1年間、私がサファリの獣医師になったきっかけや仕事を通して感じていることをつづってきた。

 私が日々過ごす中で本当に大事に思っているのは、とにかく自分が好きなことを見つけ、それと真剣に向き合うことである。好きなことに対して興味は尽きないし、学んでいくことも苦ではない。

 大好きな動物たちと出合い、獣医師を目指すようになった。大好きな動物園の思い出から、現在サファリパークで働いている。動物園や水族館は獣医師の募集が少ないため、大学を卒業してからずっとサファリで働いていられることは幸運でもあり、本当にうれしい。

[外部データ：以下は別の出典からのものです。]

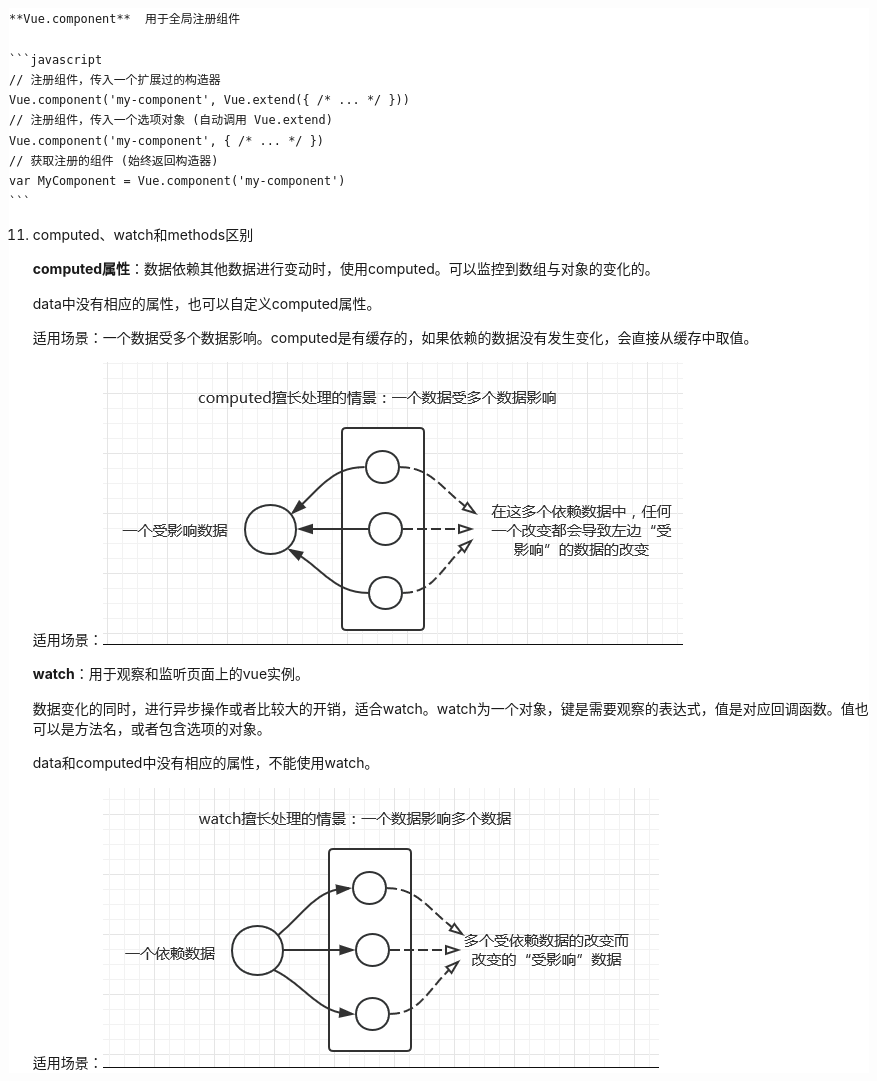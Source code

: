     **Vue.component**  用于全局注册组件

    ```javascript
    // 注册组件，传入一个扩展过的构造器
    Vue.component('my-component', Vue.extend({ /* ... */ }))
    // 注册组件，传入一个选项对象 (自动调用 Vue.extend)
    Vue.component('my-component', { /* ... */ })
    // 获取注册的组件 (始终返回构造器)
    var MyComponent = Vue.component('my-component')
    ```

11. computed、watch和methods区别

    **computed属性**：数据依赖其他数据进行变动时，使用computed。可以监控到数组与对象的变化的。

    data中没有相应的属性，也可以自定义computed属性。

    适用场景：一个数据受多个数据影响。computed是有缓存的，如果依赖的数据没有发生变化，会直接从缓存中取值。

    适用场景：![computed适用场景](./image/computed.png)

    

    **watch**：用于观察和监听页面上的vue实例。

    数据变化的同时，进行异步操作或者比较大的开销，适合watch。watch为一个对象，键是需要观察的表达式，值是对应回调函数。值也可以是方法名，或者包含选项的对象。

    data和computed中没有相应的属性，不能使用watch。

    适用场景：![watch适用场景](./image/watch.png)
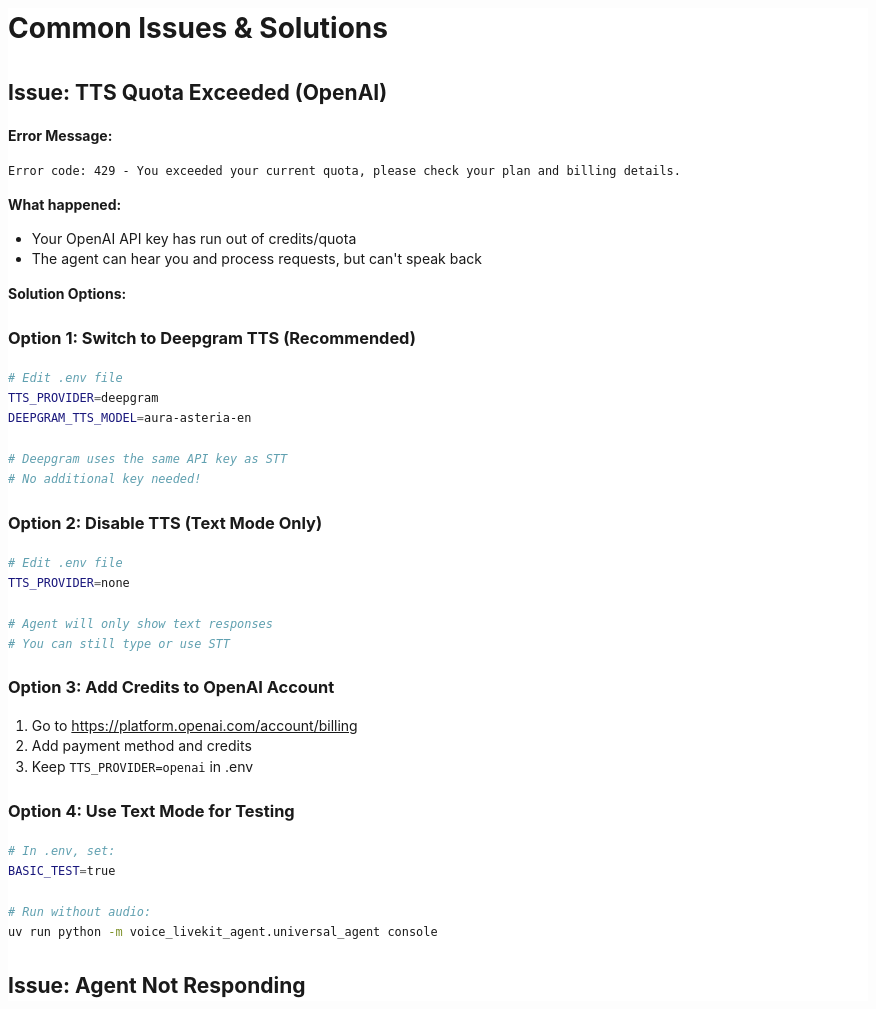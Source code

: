 # Common Issues & Solutions

## Issue: TTS Quota Exceeded (OpenAI)

**Error Message:**
```
Error code: 429 - You exceeded your current quota, please check your plan and billing details.
```

**What happened:**
- Your OpenAI API key has run out of credits/quota
- The agent can hear you and process requests, but can't speak back

**Solution Options:**

### Option 1: Switch to Deepgram TTS (Recommended)

```bash
# Edit .env file
TTS_PROVIDER=deepgram
DEEPGRAM_TTS_MODEL=aura-asteria-en

# Deepgram uses the same API key as STT
# No additional key needed!
```

### Option 2: Disable TTS (Text Mode Only)

```bash
# Edit .env file
TTS_PROVIDER=none

# Agent will only show text responses
# You can still type or use STT
```

### Option 3: Add Credits to OpenAI Account

1. Go to https://platform.openai.com/account/billing
2. Add payment method and credits
3. Keep `TTS_PROVIDER=openai` in .env

### Option 4: Use Text Mode for Testing

```bash
# In .env, set:
BASIC_TEST=true

# Run without audio:
uv run python -m voice_livekit_agent.universal_agent console
```

## Issue: Agent Not Responding
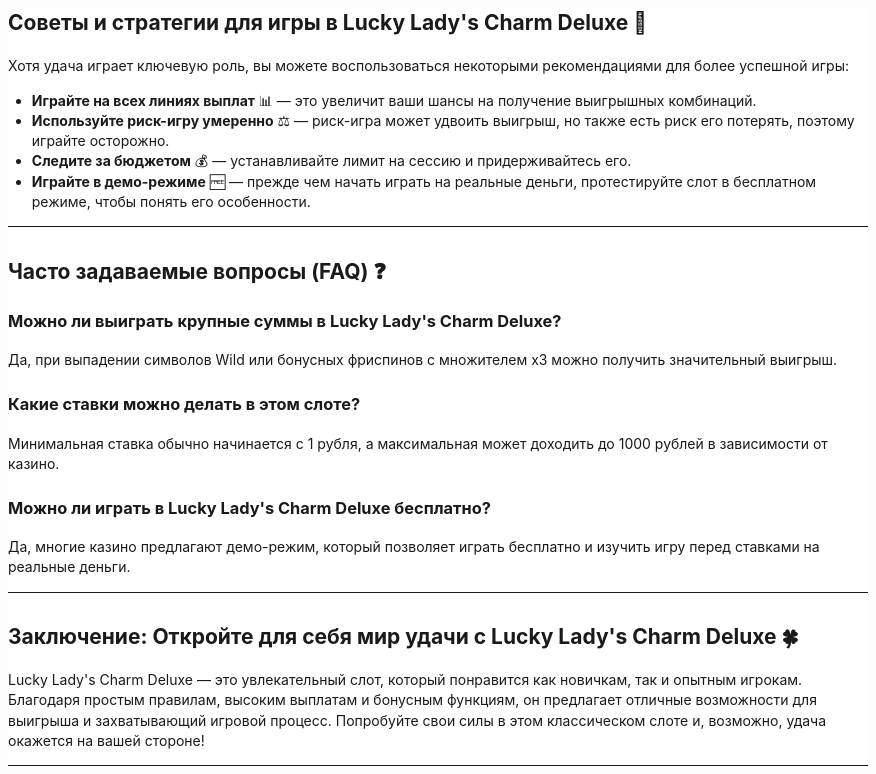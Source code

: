 
## Советы и стратегии для игры в Lucky Lady's Charm Deluxe 🧠

Хотя удача играет ключевую роль, вы можете воспользоваться некоторыми рекомендациями для более успешной игры:

- **Играйте на всех линиях выплат** 📊 — это увеличит ваши шансы на получение выигрышных комбинаций.
- **Используйте риск-игру умеренно** ⚖️ — риск-игра может удвоить выигрыш, но также есть риск его потерять, поэтому играйте осторожно.
- **Следите за бюджетом** 💰 — устанавливайте лимит на сессию и придерживайтесь его.
- **Играйте в демо-режиме** 🆓 — прежде чем начать играть на реальные деньги, протестируйте слот в бесплатном режиме, чтобы понять его особенности.

---

## Часто задаваемые вопросы (FAQ) ❓

### Можно ли выиграть крупные суммы в Lucky Lady's Charm Deluxe?
Да, при выпадении символов Wild или бонусных фриспинов с множителем x3 можно получить значительный выигрыш.

### Какие ставки можно делать в этом слоте?
Минимальная ставка обычно начинается с 1 рубля, а максимальная может доходить до 1000 рублей в зависимости от казино.

### Можно ли играть в Lucky Lady's Charm Deluxe бесплатно?
Да, многие казино предлагают демо-режим, который позволяет играть бесплатно и изучить игру перед ставками на реальные деньги.

---

## Заключение: Откройте для себя мир удачи с Lucky Lady's Charm Deluxe 🍀

Lucky Lady's Charm Deluxe — это увлекательный слот, который понравится как новичкам, так и опытным игрокам. Благодаря простым правилам, высоким выплатам и бонусным функциям, он предлагает отличные возможности для выигрыша и захватывающий игровой процесс. Попробуйте свои силы в этом классическом слоте и, возможно, удача окажется на вашей стороне!

---

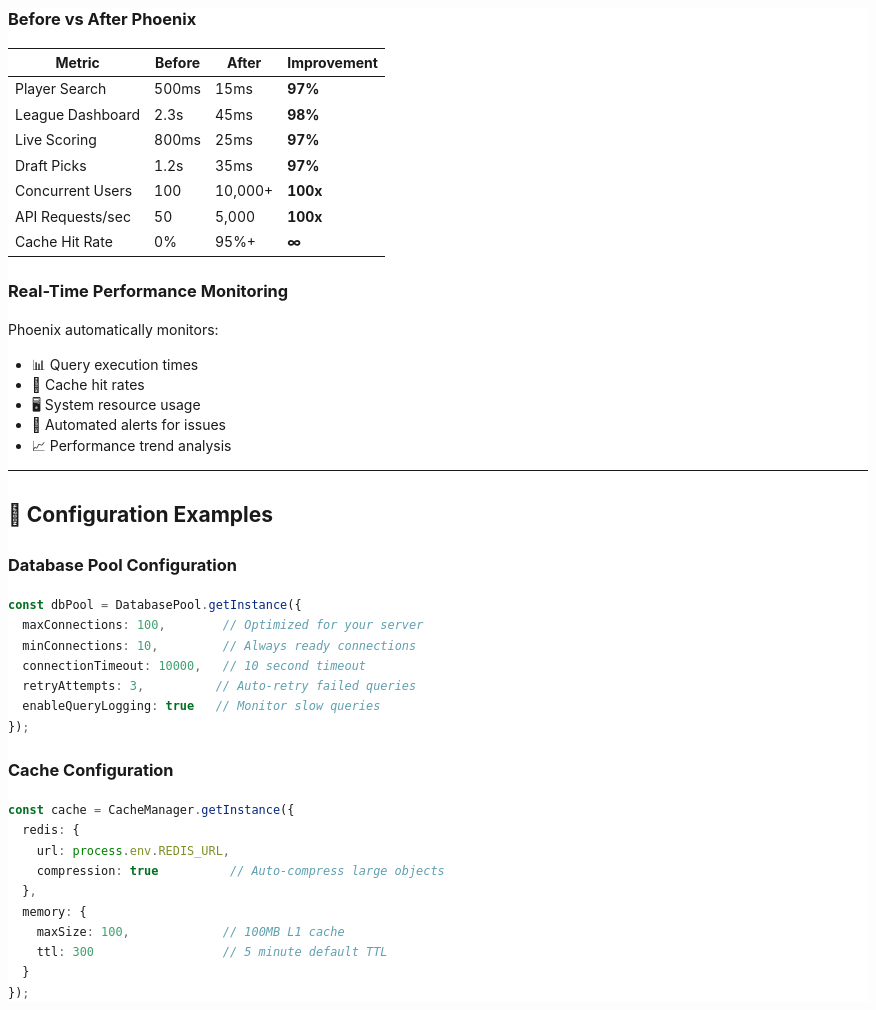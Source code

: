 ### **Before vs After Phoenix**

| Metric | Before | After | Improvement |
|--------|--------|-------|-------------|
| Player Search | 500ms | 15ms | **97%** |
| League Dashboard | 2.3s | 45ms | **98%** |
| Live Scoring | 800ms | 25ms | **97%** |
| Draft Picks | 1.2s | 35ms | **97%** |
| Concurrent Users | 100 | 10,000+ | **100x** |
| API Requests/sec | 50 | 5,000 | **100x** |
| Cache Hit Rate | 0% | 95%+ | **∞** |

### **Real-Time Performance Monitoring**

Phoenix automatically monitors:
- 📊 Query execution times
- 🔄 Cache hit rates  
- 🖥️ System resource usage
- 🚨 Automated alerts for issues
- 📈 Performance trend analysis

---

## 🔧 Configuration Examples

### **Database Pool Configuration**
```typescript
const dbPool = DatabasePool.getInstance({
  maxConnections: 100,        // Optimized for your server
  minConnections: 10,         // Always ready connections
  connectionTimeout: 10000,   // 10 second timeout
  retryAttempts: 3,          // Auto-retry failed queries
  enableQueryLogging: true   // Monitor slow queries
});
```

### **Cache Configuration**
```typescript
const cache = CacheManager.getInstance({
  redis: {
    url: process.env.REDIS_URL,
    compression: true          // Auto-compress large objects
  },
  memory: {
    maxSize: 100,             // 100MB L1 cache
    ttl: 300                  // 5 minute default TTL
  }
});
```
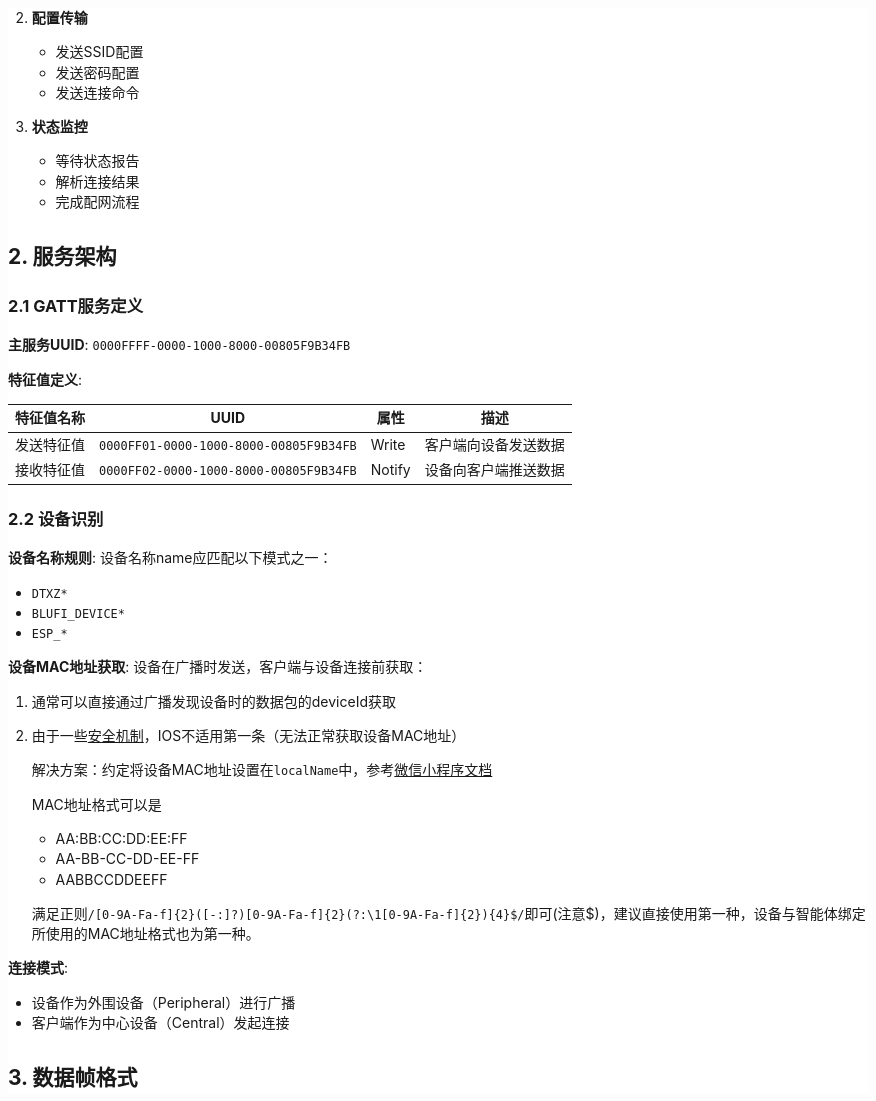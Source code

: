 2. **配置传输**
   - 发送SSID配置
   - 发送密码配置
   - 发送连接命令

3. **状态监控**
   - 等待状态报告
   - 解析连接结果
   - 完成配网流程

## 2. 服务架构

### 2.1 GATT服务定义

**主服务UUID**: `0000FFFF-0000-1000-8000-00805F9B34FB`

**特征值定义**:

| 特征值名称 | UUID | 属性 | 描述 |
|-----------|------|------|------|
| 发送特征值 | `0000FF01-0000-1000-8000-00805F9B34FB` | Write | 客户端向设备发送数据 |
| 接收特征值 | `0000FF02-0000-1000-8000-00805F9B34FB` | Notify | 设备向客户端推送数据 |

### 2.2 设备识别

**设备名称规则**: 设备名称name应匹配以下模式之一：

- `DTXZ*`
- `BLUFI_DEVICE*`
- `ESP_*`

**设备MAC地址获取**: 设备在广播时发送，客户端与设备连接前获取：

1. 通常可以直接通过广播发现设备时的数据包的deviceId获取
2. 由于一些[安全机制](https://developers.weixin.qq.com/miniprogram/dev/framework/device/bluetooth.html)，IOS不适用第一条（无法正常获取设备MAC地址）

    解决方案：约定将设备MAC地址设置在`localName`中，参考[微信小程序文档](https://developers.weixin.qq.com/miniprogram/dev/api/device/bluetooth/wx.onBluetoothDeviceFound.html)

    MAC地址格式可以是
    - AA:BB:CC:DD:EE:FF
    - AA-BB-CC-DD-EE-FF
    - AABBCCDDEEFF

    满足正则`/[0-9A-Fa-f]{2}([-:]?)[0-9A-Fa-f]{2}(?:\1[0-9A-Fa-f]{2}){4}$/`即可(注意$)，建议直接使用第一种，设备与智能体绑定所使用的MAC地址格式也为第一种。

**连接模式**:

- 设备作为外围设备（Peripheral）进行广播
- 客户端作为中心设备（Central）发起连接

## 3. 数据帧格式
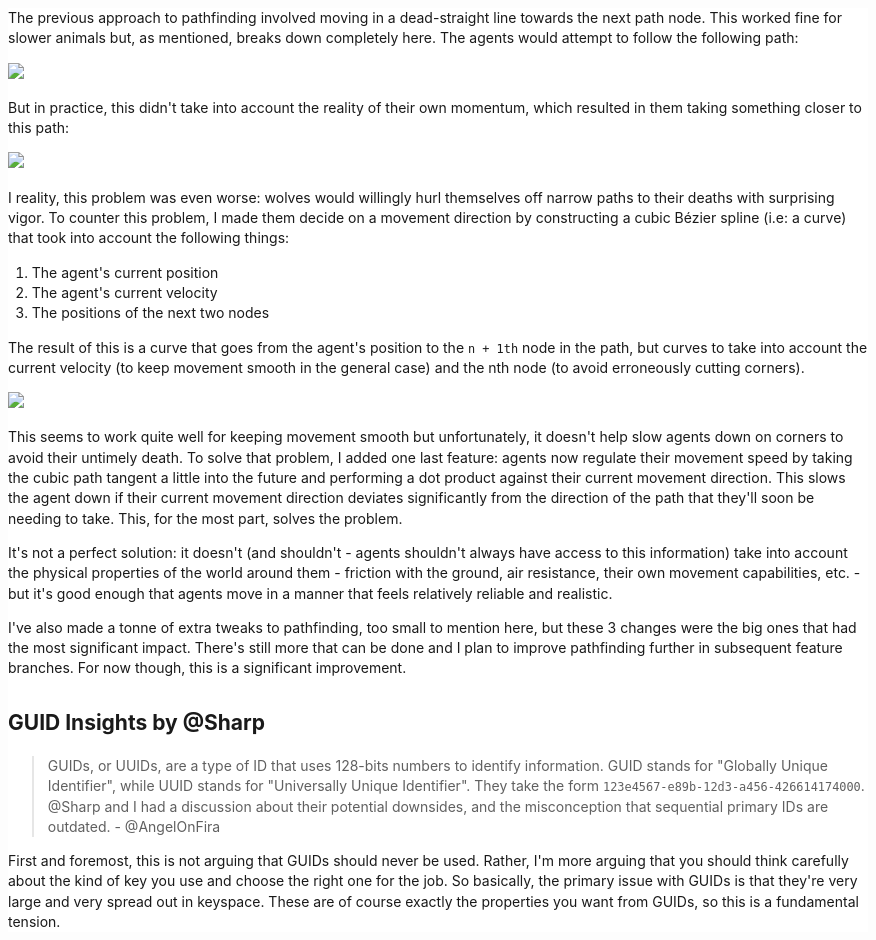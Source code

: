 The previous approach to pathfinding involved moving in a dead-straight line towards the next path node. This worked fine for slower animals but, as mentioned, breaks down completely here. The agents would attempt to follow the following path:

![](https://s3.eu-central-2.wasabisys.com/veloren-blog/cdn/597826574095613962/730411634014814308/unknown.png)

But in practice, this didn't take into account the reality of their own momentum, which resulted in them taking something closer to this path:

![](https://s3.eu-central-2.wasabisys.com/veloren-blog/cdn/597826574095613962/730412018724503652/unknown.png)

I reality, this problem was even worse: wolves would willingly hurl themselves off narrow paths to their deaths with surprising vigor. To counter this problem, I made them decide on a movement direction by constructing a cubic Bézier spline (i.e: a curve) that took into account the following things:

1.  The agent's current position
2.  The agent's current velocity
3.  The positions of the next two nodes

The result of this is a curve that goes from the agent's position to the `n + 1th` node in the path, but curves to take into account the current velocity (to keep movement smooth in the general case) and the nth node (to avoid erroneously cutting corners).

![](https://s3.eu-central-2.wasabisys.com/veloren-blog/cdn/597826574095613962/730413471421956157/unknown.png)

This seems to work quite well for keeping movement smooth but unfortunately, it doesn't help slow agents down on corners to avoid their untimely death. To solve that problem, I added one last feature: agents now regulate their movement speed by taking the cubic path tangent a little into the future and performing a dot product against their current movement direction. This slows the agent down if their current movement direction deviates significantly from the direction of the path that they'll soon be needing to take. This, for the most part, solves the problem.

It's not a perfect solution: it doesn't (and shouldn't - agents shouldn't always have access to this information) take into account the physical properties of the world around them - friction with the ground, air resistance, their own movement capabilities, etc. - but it's good enough that agents move in a manner that feels relatively reliable and realistic.

I've also made a tonne of extra tweaks to pathfinding, too small to mention here, but these 3 changes were the big ones that had the most significant impact. There's still more that can be done and I plan to improve pathfinding further in subsequent feature branches. For now though, this is a significant improvement.

## GUID Insights by @Sharp

> GUIDs, or UUIDs, are a type of ID that uses 128-bits numbers to identify information. GUID stands for "Globally Unique Identifier", while UUID stands for "Universally Unique Identifier". They take the form `123e4567-e89b-12d3-a456-426614174000`. @Sharp and I had a discussion about their potential downsides, and the misconception that sequential primary IDs are outdated. - @AngelOnFira

First and foremost, this is not arguing that GUIDs should never be used. Rather, I'm more arguing that you should think carefully about the kind of key you use and choose the right one for the job. So basically, the primary issue with GUIDs is that they're very large and very spread out in keyspace. These are of course exactly the properties you want from GUIDs, so this is a fundamental tension.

 周りの人たちにとても恵まれていることも実感する。大分県のサファリに就職が決まったのは、実習時代にお世話になった先輩獣医師の存在があったからだ。群馬サファリに転職が決まったきっかけも、今でもつながりのある大学時代の恩師のおかげである。獣医師として、動物園で働く者として、さまざまな悩みにぶつかるたびに多くの先輩が相談に乗ってくれた。だからこそ、大好きなサファリで仕事を続けることができている。

 趣味では自然の中で遊ぶことが大好きだ。元々ダイビングや山登りをしており、自然の大きさを感じてリフレッシュし、生き物との出合いにウキウキしている。知り合いが全くいない群馬に来たが、「一緒に山へ行きましょう」と言っていると、自然と山登りの仲間ができた。そのおかげで、夢だった富士山にも登頂することができた。山頂で御来光を見たときの感動は忘れられない。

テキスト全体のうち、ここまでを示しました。